Start of MATERIAL PROVIDED

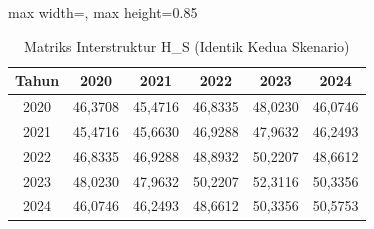 \begin{table}[H]
\centering
\caption{Matriks Interstruktur H\_S (Identik Kedua Skenario)} \label{tab:apph_s}
\begin{adjustbox}{max width=\textwidth, max height=0.85\textheight}
\begin{tabular}{|c|c|c|c|c|c|}
\hline
\textbf{Tahun} & \textbf{2020} & \textbf{2021} & \textbf{2022} & \textbf{2023} & \textbf{2024} \\
\hline
2020 & 46,3708 & 45,4716 & 46,8335 & 48,0230 & 46,0746 \\
2021 & 45,4716 & 45,6630 & 46,9288 & 47,9632 & 46,2493 \\
2022 & 46,8335 & 46,9288 & 48,8932 & 50,2207 & 48,6612 \\
2023 & 48,0230 & 47,9632 & 50,2207 & 52,3116 & 50,3356 \\
2024 & 46,0746 & 46,2493 & 48,6612 & 50,3356 & 50,5753 \\
\hline
\end{tabular}
\end{adjustbox}
\end{table}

End of MATERIAL PROVIDED

◆ **ABOUT THIS TASK**: Once the line with "2022 & 46,8335" is found, transcribe it and each line after it through the final line of the entries, exactly and only.

◆ **ANSWER**:
2022 & 46,8335 & 46,9288 & 48,8932 & 50,2207 & 48,6612 \\
2023 & 48,0230 & 47,9632 & 50,2207 & 52,3116 & 50,3356 \\
2024 & 46,0746 & 46,2493 & 48,6612 & 50,3356 & 50,5753 \\
\hline
\end{tabular}
\end{adjustbox}
\end{table}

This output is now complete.